Tuesday 18 July 2017

Two books this Tuesday



Two very short reviews this week.

Legends of Persia by Jennifer Macaire

This is by way of a coda to my review of The Road to Alexander a couple of weeks ago. I finished that review by saying that later books in the series were likely to be a lot better than the first. Jennifer Macaire then very kindly sent me the second book to see if I thought I was right. I'm pleased to say that I was.

Legends of Persia has all the strengths of the first book and none of the weaknesses. Ashley is now a well established character. The change from the Ashley of the first book is clear from the very beginning where she is playing at snowball fights with Alexander's best friend. The Ashley of The Road to Alexander would never have indulged in anything as frivolous as a snowball fight. This Ashley is a warm, generous person who it is easy to sympathise with. Yes, she can still be  cold and harsh, but usually when there's a good reason, as when Alexander finds himself tricked into marriage with Roxanne. Generally she comes over as rather a nice girl and, unsurprisingly, in this book she wins the affection of Alexander's officers and soldiers in a way which she does not in the first.

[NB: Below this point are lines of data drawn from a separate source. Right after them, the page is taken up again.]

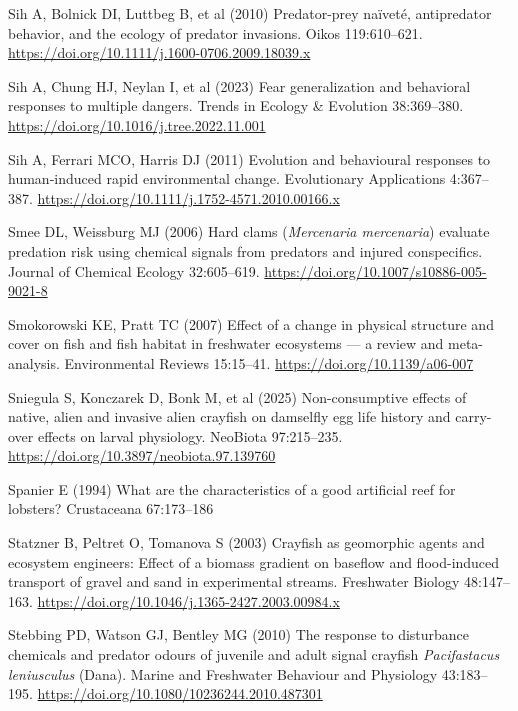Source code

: \documentclass[
  12pt,
  a4paper,
  oneside]{scrbook}
\newlength{\cslhangindent}
\newenvironment{CSLReferences}[2] %
 {\begin{list}{}{%
  \setlength{\itemindent}{0pt}
  \setlength{\leftmargin}{0pt}
  \setlength{\parsep}{0pt}
  \ifodd #1
   \setlength{\leftmargin}{\cslhangindent}
   \setlength{\itemindent}{-1\cslhangindent}
  \fi
  \setlength{\itemsep}{#2\baselineskip}}}
 {\end{list}}
\begin{document}
\begin{CSLReferences}{1}{1}
Sih A, Bolnick DI, Luttbeg B, et al (2010) Predator-prey naïveté,
antipredator behavior, and the ecology of predator invasions. Oikos
119:610--621. \url{https://doi.org/10.1111/j.1600-0706.2009.18039.x}

Sih A, Chung HJ, Neylan I, et al (2023) Fear generalization and
behavioral responses to multiple dangers. Trends in Ecology \& Evolution
38:369--380. \url{https://doi.org/10.1016/j.tree.2022.11.001}

Sih A, Ferrari MCO, Harris DJ (2011) Evolution and behavioural responses
to human‐induced rapid environmental change. Evolutionary Applications
4:367--387. \url{https://doi.org/10.1111/j.1752-4571.2010.00166.x}

Smee DL, Weissburg MJ (2006) Hard clams ({\emph{Mercenaria mercenaria}})
evaluate predation risk using chemical signals from predators and
injured conspecifics. Journal of Chemical Ecology 32:605--619.
\url{https://doi.org/10.1007/s10886-005-9021-8}

Smokorowski KE, Pratt TC (2007) Effect of a change in physical structure
and cover on fish and fish habitat in freshwater ecosystems --- a review
and meta-analysis. Environmental Reviews 15:15--41.
\url{https://doi.org/10.1139/a06-007}

Sniegula S, Konczarek D, Bonk M, et al (2025) Non-consumptive effects of
native, alien and invasive alien crayfish on damselfly egg life history
and carry-over effects on larval physiology. NeoBiota 97:215--235.
\url{https://doi.org/10.3897/neobiota.97.139760}

Spanier E (1994) What are the characteristics of a good artificial reef
for lobsters? Crustaceana 67:173--186

Statzner B, Peltret O, Tomanova S (2003) Crayfish as geomorphic agents
and ecosystem engineers: Effect of a biomass gradient on baseflow and
flood-induced transport of gravel and sand in experimental streams.
Freshwater Biology 48:147--163.
\url{https://doi.org/10.1046/j.1365-2427.2003.00984.x}

Stebbing PD, Watson GJ, Bentley MG (2010) The response to disturbance
chemicals and predator odours of juvenile and adult signal crayfish
{\emph{Pacifastacus leniusculus}} ({Dana}). Marine and Freshwater
Behaviour and Physiology 43:183--195.
\url{https://doi.org/10.1080/10236244.2010.487301}


\end{CSLReferences}
\end{document}
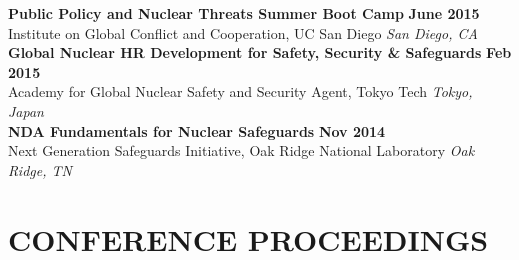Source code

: \documentclass[margin, 10pt]{style/res} %
\begin{document}
\begin{resume}
{\bf Public Policy and Nuclear Threats Summer Boot Camp} \hfill {\bf June 2015}\\
{\small{Institute on Global Conflict and Cooperation, UC San Diego}} \hfill {\sl San Diego, CA}\\[-3.5ex]

{\bf Global Nuclear HR Development for Safety, Security \& Safeguards} \hfill {\bf Feb 2015}\\
{\small{Academy for Global Nuclear Safety and Security Agent, Tokyo Tech}}  \hfill {\sl Tokyo, Japan}\\[-3.5ex]

{\bf NDA Fundamentals for Nuclear Safeguards}   \hfill {\bf Nov 2014}\\
{\small{Next Generation Safeguards Initiative, Oak Ridge National Laboratory}} \hfill  {\sl Oak Ridge, TN}












\section{\small{CONFERENCE PROCEEDINGS}}


\end{resume}
\end{document}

Alexander, too, has become a much more three-dimensional character. He is beginning to feel his age and struggles to recover from battlefield injury. He is more emotionally mature, as well. He seems much more concerned to find Ashley's missing son than in the first story and the idea that the search for their child is a driving force for both of them gives the book a much stronger sense of direction. It is less a series of exciting but unrelated incidents than volume one. Not that the book is short of exciting incidents and it enthusiastically continues to describe the heroine's sex life in titillating detail. The sex, though, also seems better integrated in the story, at one point becoming central to the narrative. I'm not going to drop a spoiler here, but if you enjoy accounts that  capture both the erotic power of sex and it's essential ridiculousness, you are in for a treat. (If you don't like stories that feature the erotic power of sex you really ought to give this book a miss.)

It goes without saying that Macaire's prose continued to carry me along with its deceptively straightforward style. All in all, I can thoroughly recommend this story. It's part of a much longer saga, so the ending is not entirely satisfactory, but it is at least an ending and not one of these awful cliffhangers that some writers of series feel will encourage people to buy the next book. I certainly don't need that sort of encouragement. If Macaire doesn't send me a review copy of the next volume, I'm going to have to fork out and buy my own copy.

Betwixt by Evie Gaughan

Another short review, this time because it's a very short book – just a short story really. 

It's possible, I suppose, that you have never read a story in which a young woman arrives at an isolated cottage to find a mysterious figure who seems somehow out of time. If so, you'd better stop reading because this will contain spoilers.

For those of us who have read ghost stories like this before, this one brings no surprises. Given that most of us must have realised very early on that the mysterious figure is a ghost seeking his long lost love, the question is just how well or badly does Evie Gaughan tell this very traditional story. And the answer is that she tells it very well indeed.

You could argue that revisiting such well trodden territory is a waste of everybody's time, but it's a short story and it wastes very little time and storytellers have been revisiting old territory since time immemorial. You could argue that this what the best storytellers all do.

Ms Gaughan manages to pack a lot of detail and characterisation into not a lot of words. It's a beautifully written little tale and I'm glad to have read it. Recommended.

My own books

The contract with Endeavour is signed and they will soon be republishing the three books in the series about the real-life James Burke and the three featuring (the fictional) John Williamson. There will be more books about James Burke, too. Unfortunately, this is probably going to take about three months, during which my books are no longer available on Kindle. You can buy some of them in paperback, although this may be an expensive option. 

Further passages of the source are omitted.